* _WHAT TO WORK ON_: Every line of the listing belongs in your answer exactly as written; the images do not.

* _EXERCISE INPUTS_:

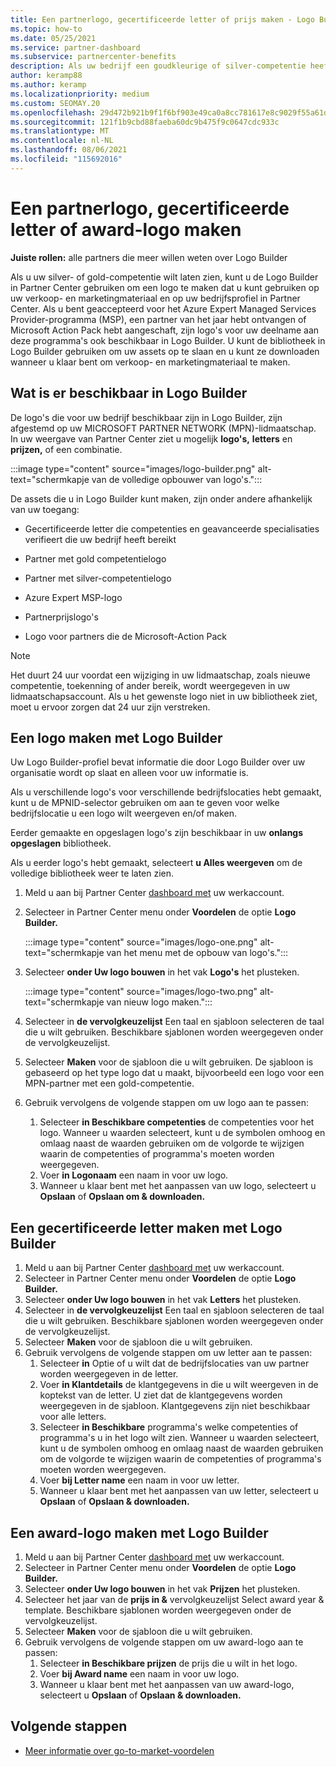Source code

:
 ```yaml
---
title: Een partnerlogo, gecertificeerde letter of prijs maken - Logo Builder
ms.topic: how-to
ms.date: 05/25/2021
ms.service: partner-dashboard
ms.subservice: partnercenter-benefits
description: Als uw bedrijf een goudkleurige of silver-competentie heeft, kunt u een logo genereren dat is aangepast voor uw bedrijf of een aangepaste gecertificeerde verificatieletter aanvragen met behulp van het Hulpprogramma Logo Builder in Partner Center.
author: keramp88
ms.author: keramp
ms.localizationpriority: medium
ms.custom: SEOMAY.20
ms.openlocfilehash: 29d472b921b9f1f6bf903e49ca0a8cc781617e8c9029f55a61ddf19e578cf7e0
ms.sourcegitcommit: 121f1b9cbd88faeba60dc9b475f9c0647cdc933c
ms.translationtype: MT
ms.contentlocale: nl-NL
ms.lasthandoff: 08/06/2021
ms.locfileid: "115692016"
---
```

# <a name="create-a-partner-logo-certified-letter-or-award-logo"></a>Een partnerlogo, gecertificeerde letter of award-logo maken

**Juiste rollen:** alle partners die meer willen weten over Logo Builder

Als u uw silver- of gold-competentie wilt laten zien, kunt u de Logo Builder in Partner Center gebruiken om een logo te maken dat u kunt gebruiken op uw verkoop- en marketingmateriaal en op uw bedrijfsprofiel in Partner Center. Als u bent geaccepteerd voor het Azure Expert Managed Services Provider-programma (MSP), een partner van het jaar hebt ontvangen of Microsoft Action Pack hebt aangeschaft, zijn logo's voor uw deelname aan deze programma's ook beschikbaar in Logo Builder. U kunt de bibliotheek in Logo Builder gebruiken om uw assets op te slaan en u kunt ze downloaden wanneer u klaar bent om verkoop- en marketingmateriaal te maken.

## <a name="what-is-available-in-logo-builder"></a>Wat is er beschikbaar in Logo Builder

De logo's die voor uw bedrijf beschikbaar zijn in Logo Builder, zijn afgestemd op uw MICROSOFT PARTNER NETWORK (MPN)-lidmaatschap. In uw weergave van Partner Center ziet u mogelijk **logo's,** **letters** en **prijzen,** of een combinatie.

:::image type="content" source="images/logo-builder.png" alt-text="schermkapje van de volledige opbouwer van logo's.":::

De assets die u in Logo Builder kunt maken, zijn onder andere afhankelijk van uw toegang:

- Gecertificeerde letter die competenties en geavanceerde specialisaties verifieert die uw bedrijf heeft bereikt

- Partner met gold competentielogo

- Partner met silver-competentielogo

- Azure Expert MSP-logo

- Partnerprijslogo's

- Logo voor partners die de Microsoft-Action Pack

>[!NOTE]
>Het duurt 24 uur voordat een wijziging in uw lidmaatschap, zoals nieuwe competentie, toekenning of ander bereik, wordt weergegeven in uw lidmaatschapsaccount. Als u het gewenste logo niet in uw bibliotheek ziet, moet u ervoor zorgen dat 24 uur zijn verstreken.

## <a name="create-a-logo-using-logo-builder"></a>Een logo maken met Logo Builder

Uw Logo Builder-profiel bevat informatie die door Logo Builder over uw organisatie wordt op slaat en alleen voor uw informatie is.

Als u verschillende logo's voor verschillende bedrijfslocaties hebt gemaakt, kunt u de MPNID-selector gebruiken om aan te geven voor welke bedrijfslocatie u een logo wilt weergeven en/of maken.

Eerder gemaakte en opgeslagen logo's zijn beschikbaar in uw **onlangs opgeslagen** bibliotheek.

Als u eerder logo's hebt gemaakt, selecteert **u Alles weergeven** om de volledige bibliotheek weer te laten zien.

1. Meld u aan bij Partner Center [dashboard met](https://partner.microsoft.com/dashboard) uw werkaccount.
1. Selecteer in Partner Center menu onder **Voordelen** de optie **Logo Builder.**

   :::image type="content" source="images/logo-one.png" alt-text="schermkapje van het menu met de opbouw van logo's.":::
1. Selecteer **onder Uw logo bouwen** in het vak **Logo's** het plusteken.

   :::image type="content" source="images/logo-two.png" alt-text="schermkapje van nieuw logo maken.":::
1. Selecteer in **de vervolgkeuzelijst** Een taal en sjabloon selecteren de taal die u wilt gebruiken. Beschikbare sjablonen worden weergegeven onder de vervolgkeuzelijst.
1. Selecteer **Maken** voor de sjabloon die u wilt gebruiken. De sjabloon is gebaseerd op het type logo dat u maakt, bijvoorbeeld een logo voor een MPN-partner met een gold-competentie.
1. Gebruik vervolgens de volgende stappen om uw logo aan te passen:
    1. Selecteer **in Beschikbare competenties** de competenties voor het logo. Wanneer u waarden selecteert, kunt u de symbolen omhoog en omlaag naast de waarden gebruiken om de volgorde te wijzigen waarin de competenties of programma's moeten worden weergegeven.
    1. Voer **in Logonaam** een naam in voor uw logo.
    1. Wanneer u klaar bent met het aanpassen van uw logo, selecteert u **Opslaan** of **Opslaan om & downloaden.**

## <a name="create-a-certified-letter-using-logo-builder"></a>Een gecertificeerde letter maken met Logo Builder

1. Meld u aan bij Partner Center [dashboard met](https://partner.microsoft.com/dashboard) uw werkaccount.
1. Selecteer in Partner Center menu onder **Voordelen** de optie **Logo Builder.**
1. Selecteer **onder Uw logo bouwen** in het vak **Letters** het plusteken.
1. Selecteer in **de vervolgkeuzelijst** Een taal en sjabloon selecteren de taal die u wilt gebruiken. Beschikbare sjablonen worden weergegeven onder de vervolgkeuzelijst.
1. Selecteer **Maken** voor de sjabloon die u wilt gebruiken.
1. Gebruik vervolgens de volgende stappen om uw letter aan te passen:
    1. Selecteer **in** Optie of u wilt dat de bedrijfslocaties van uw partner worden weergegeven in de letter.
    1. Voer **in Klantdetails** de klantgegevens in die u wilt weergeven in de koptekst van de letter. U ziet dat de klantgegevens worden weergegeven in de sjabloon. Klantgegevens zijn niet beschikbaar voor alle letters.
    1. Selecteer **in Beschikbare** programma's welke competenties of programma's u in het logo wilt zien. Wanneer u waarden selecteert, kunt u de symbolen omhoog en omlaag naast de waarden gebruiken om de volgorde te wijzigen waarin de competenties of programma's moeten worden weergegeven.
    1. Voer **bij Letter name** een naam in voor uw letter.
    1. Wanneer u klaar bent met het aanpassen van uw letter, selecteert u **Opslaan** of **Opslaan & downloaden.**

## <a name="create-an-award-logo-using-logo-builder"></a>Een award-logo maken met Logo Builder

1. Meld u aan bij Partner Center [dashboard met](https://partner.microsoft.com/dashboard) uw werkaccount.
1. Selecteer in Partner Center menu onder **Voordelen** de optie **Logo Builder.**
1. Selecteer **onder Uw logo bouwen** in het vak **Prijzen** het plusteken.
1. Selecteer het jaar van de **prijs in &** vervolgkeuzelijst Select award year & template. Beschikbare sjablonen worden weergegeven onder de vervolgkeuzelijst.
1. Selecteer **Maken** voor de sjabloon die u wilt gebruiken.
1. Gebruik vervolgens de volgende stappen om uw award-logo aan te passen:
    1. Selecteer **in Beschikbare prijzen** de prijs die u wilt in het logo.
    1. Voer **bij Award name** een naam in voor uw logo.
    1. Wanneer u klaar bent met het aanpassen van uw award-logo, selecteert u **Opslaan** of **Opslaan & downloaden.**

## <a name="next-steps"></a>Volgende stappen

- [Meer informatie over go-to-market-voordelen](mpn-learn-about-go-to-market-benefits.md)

* _SOLUTION BELOW_:
Source code

:
 ```yaml
---
title: Een partnerlogo, gecertificeerde letter of prijs maken - Logo Builder
ms.topic: how-to
ms.date: 05/25/2021
ms.service: partner-dashboard
ms.subservice: partnercenter-benefits
description: Als uw bedrijf een goudkleurige of silver-competentie heeft, kunt u een logo genereren dat is aangepast voor uw bedrijf of een aangepaste gecertificeerde verificatieletter aanvragen met behulp van het Hulpprogramma Logo Builder in Partner Center.
author: keramp88
ms.author: keramp
ms.localizationpriority: medium
ms.custom: SEOMAY.20
ms.openlocfilehash: 29d472b921b9f1f6bf903e49ca0a8cc781617e8c9029f55a61ddf19e578cf7e0
ms.sourcegitcommit: 121f1b9cbd88faeba60dc9b475f9c0647cdc933c
ms.translationtype: MT
ms.contentlocale: nl-NL
ms.lasthandoff: 08/06/2021
ms.locfileid: "115692016"
---
```

# <a name="create-a-partner-logo-certified-letter-or-award-logo"></a>Een partnerlogo, gecertificeerde letter of award-logo maken

**Juiste rollen:** alle partners die meer willen weten over Logo Builder

Als u uw silver- of gold-competentie wilt laten zien, kunt u de Logo Builder in Partner Center gebruiken om een logo te maken dat u kunt gebruiken op uw verkoop- en marketingmateriaal en op uw bedrijfsprofiel in Partner Center. Als u bent geaccepteerd voor het Azure Expert Managed Services Provider-programma (MSP), een partner van het jaar hebt ontvangen of Microsoft Action Pack hebt aangeschaft, zijn logo's voor uw deelname aan deze programma's ook beschikbaar in Logo Builder. U kunt de bibliotheek in Logo Builder gebruiken om uw assets op te slaan en u kunt ze downloaden wanneer u klaar bent om verkoop- en marketingmateriaal te maken.

## <a name="what-is-available-in-logo-builder"></a>Wat is er beschikbaar in Logo Builder

De logo's die voor uw bedrijf beschikbaar zijn in Logo Builder, zijn afgestemd op uw MICROSOFT PARTNER NETWORK (MPN)-lidmaatschap. In uw weergave van Partner Center ziet u mogelijk **logo's,** **letters** en **prijzen,** of een combinatie.

:::image type="content" source="images/logo-builder.png" alt-text="schermkapje van de volledige opbouwer van logo's.":::

De assets die u in Logo Builder kunt maken, zijn onder andere afhankelijk van uw toegang:

- Gecertificeerde letter die competenties en geavanceerde specialisaties verifieert die uw bedrijf heeft bereikt

- Partner met gold competentielogo

- Partner met silver-competentielogo

- Azure Expert MSP-logo

- Partnerprijslogo's

- Logo voor partners die de Microsoft-Action Pack

>[!NOTE]
>Het duurt 24 uur voordat een wijziging in uw lidmaatschap, zoals nieuwe competentie, toekenning of ander bereik, wordt weergegeven in uw lidmaatschapsaccount. Als u het gewenste logo niet in uw bibliotheek ziet, moet u ervoor zorgen dat 24 uur zijn verstreken.

## <a name="create-a-logo-using-logo-builder"></a>Een logo maken met Logo Builder

Uw Logo Builder-profiel bevat informatie die door Logo Builder over uw organisatie wordt op slaat en alleen voor uw informatie is.

Als u verschillende logo's voor verschillende bedrijfslocaties hebt gemaakt, kunt u de MPNID-selector gebruiken om aan te geven voor welke bedrijfslocatie u een logo wilt weergeven en/of maken.

Eerder gemaakte en opgeslagen logo's zijn beschikbaar in uw **onlangs opgeslagen** bibliotheek.

Als u eerder logo's hebt gemaakt, selecteert **u Alles weergeven** om de volledige bibliotheek weer te laten zien.

1. Meld u aan bij Partner Center [dashboard met](https://partner.microsoft.com/dashboard) uw werkaccount.
1. Selecteer in Partner Center menu onder **Voordelen** de optie **Logo Builder.**

   :::image type="content" source="images/logo-one.png" alt-text="schermkapje van het menu met de opbouw van logo's.":::
1. Selecteer **onder Uw logo bouwen** in het vak **Logo's** het plusteken.

   :::image type="content" source="images/logo-two.png" alt-text="schermkapje van nieuw logo maken.":::
1. Selecteer in **de vervolgkeuzelijst** Een taal en sjabloon selecteren de taal die u wilt gebruiken. Beschikbare sjablonen worden weergegeven onder de vervolgkeuzelijst.
1. Selecteer **Maken** voor de sjabloon die u wilt gebruiken. De sjabloon is gebaseerd op het type logo dat u maakt, bijvoorbeeld een logo voor een MPN-partner met een gold-competentie.
1. Gebruik vervolgens de volgende stappen om uw logo aan te passen:
    1. Selecteer **in Beschikbare competenties** de competenties voor het logo. Wanneer u waarden selecteert, kunt u de symbolen omhoog en omlaag naast de waarden gebruiken om de volgorde te wijzigen waarin de competenties of programma's moeten worden weergegeven.
    1. Voer **in Logonaam** een naam in voor uw logo.
    1. Wanneer u klaar bent met het aanpassen van uw logo, selecteert u **Opslaan** of **Opslaan om & downloaden.**

## <a name="create-a-certified-letter-using-logo-builder"></a>Een gecertificeerde letter maken met Logo Builder

1. Meld u aan bij Partner Center [dashboard met](https://partner.microsoft.com/dashboard) uw werkaccount.
1. Selecteer in Partner Center menu onder **Voordelen** de optie **Logo Builder.**
1. Selecteer **onder Uw logo bouwen** in het vak **Letters** het plusteken.
1. Selecteer in **de vervolgkeuzelijst** Een taal en sjabloon selecteren de taal die u wilt gebruiken. Beschikbare sjablonen worden weergegeven onder de vervolgkeuzelijst.
1. Selecteer **Maken** voor de sjabloon die u wilt gebruiken.
1. Gebruik vervolgens de volgende stappen om uw letter aan te passen:
    1. Selecteer **in** Optie of u wilt dat de bedrijfslocaties van uw partner worden weergegeven in de letter.
    1. Voer **in Klantdetails** de klantgegevens in die u wilt weergeven in de koptekst van de letter. U ziet dat de klantgegevens worden weergegeven in de sjabloon. Klantgegevens zijn niet beschikbaar voor alle letters.
    1. Selecteer **in Beschikbare** programma's welke competenties of programma's u in het logo wilt zien. Wanneer u waarden selecteert, kunt u de symbolen omhoog en omlaag naast de waarden gebruiken om de volgorde te wijzigen waarin de competenties of programma's moeten worden weergegeven.
    1. Voer **bij Letter name** een naam in voor uw letter.
    1. Wanneer u klaar bent met het aanpassen van uw letter, selecteert u **Opslaan** of **Opslaan & downloaden.**

## <a name="create-an-award-logo-using-logo-builder"></a>Een award-logo maken met Logo Builder

1. Meld u aan bij Partner Center [dashboard met](https://partner.microsoft.com/dashboard) uw werkaccount.
1. Selecteer in Partner Center menu onder **Voordelen** de optie **Logo Builder.**
1. Selecteer **onder Uw logo bouwen** in het vak **Prijzen** het plusteken.
1. Selecteer het jaar van de **prijs in &** vervolgkeuzelijst Select award year & template. Beschikbare sjablonen worden weergegeven onder de vervolgkeuzelijst.
1. Selecteer **Maken** voor de sjabloon die u wilt gebruiken.
1. Gebruik vervolgens de volgende stappen om uw award-logo aan te passen:
    1. Selecteer **in Beschikbare prijzen** de prijs die u wilt in het logo.
    1. Voer **bij Award name** een naam in voor uw logo.
    1. Wanneer u klaar bent met het aanpassen van uw award-logo, selecteert u **Opslaan** of **Opslaan & downloaden.**

## <a name="next-steps"></a>Volgende stappen

- [Meer informatie over go-to-market-voordelen](mpn-learn-about-go-to-market-benefits.md)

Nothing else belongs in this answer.